Plain-text document sources:

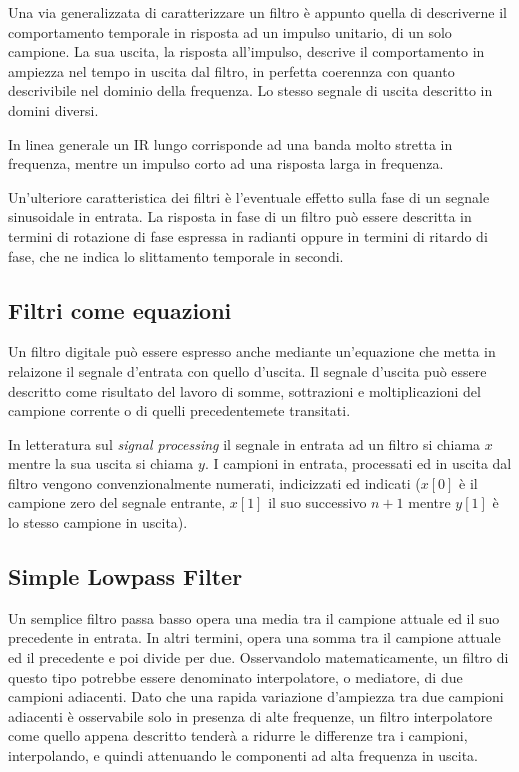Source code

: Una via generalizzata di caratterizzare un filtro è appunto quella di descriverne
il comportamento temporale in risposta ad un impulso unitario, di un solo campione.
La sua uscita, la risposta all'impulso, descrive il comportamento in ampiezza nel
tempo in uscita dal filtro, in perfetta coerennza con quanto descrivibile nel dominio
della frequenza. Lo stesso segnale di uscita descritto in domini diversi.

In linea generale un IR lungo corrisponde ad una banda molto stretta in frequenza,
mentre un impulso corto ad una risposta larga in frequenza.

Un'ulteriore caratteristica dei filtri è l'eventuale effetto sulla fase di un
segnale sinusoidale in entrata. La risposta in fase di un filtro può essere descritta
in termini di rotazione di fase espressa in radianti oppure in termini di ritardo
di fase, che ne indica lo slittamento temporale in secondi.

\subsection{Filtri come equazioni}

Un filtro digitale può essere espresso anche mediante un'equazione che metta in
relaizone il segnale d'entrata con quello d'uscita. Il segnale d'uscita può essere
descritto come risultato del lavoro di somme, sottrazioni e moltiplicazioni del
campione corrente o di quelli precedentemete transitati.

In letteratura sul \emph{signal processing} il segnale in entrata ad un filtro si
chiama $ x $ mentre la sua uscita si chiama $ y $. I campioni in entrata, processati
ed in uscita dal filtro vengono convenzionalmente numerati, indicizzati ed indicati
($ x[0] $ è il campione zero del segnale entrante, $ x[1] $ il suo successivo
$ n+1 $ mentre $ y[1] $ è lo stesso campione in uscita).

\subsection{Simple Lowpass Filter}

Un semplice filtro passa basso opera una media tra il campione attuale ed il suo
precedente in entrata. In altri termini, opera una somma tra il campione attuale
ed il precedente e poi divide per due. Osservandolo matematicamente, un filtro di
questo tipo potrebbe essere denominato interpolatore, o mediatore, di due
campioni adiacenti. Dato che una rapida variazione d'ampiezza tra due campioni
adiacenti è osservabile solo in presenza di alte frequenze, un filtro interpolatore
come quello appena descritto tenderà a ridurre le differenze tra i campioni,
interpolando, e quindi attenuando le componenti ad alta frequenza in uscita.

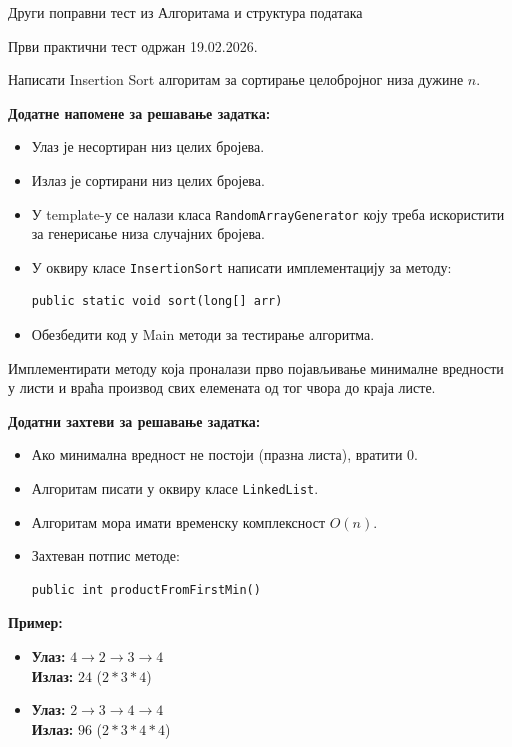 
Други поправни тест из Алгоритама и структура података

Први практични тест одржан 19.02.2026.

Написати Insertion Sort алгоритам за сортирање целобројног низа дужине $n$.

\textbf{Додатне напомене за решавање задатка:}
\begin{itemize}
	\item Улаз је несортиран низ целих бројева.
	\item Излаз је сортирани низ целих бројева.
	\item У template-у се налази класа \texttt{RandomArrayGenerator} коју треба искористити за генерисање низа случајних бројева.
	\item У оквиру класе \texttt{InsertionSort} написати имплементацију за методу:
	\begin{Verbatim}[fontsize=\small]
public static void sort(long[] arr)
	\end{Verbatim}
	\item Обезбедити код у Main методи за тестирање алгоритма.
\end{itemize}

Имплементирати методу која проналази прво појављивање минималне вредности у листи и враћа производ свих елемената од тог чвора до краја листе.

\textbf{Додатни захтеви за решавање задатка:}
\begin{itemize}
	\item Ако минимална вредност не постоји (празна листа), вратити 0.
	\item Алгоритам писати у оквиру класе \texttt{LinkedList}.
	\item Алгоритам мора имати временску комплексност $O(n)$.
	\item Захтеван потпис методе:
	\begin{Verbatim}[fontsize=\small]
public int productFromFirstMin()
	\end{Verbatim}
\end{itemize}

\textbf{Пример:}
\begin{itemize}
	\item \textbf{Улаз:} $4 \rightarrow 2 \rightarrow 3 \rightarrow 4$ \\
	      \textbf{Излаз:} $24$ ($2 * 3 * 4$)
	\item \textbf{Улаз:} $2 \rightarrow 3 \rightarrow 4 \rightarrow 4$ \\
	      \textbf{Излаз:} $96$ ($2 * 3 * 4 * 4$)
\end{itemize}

### Exercise requirements
Only lines that contain the string "fase" count; pick each one out of the records and copy it.

### Reply to the exercise
Un'ulteriore caratteristica dei filtri è l'eventuale effetto sulla fase di un
segnale sinusoidale in entrata. La risposta in fase di un filtro può essere descritta
in termini di rotazione di fase espressa in radianti oppure in termini di ritardo
di fase, che ne indica lo slittamento temporale in secondi.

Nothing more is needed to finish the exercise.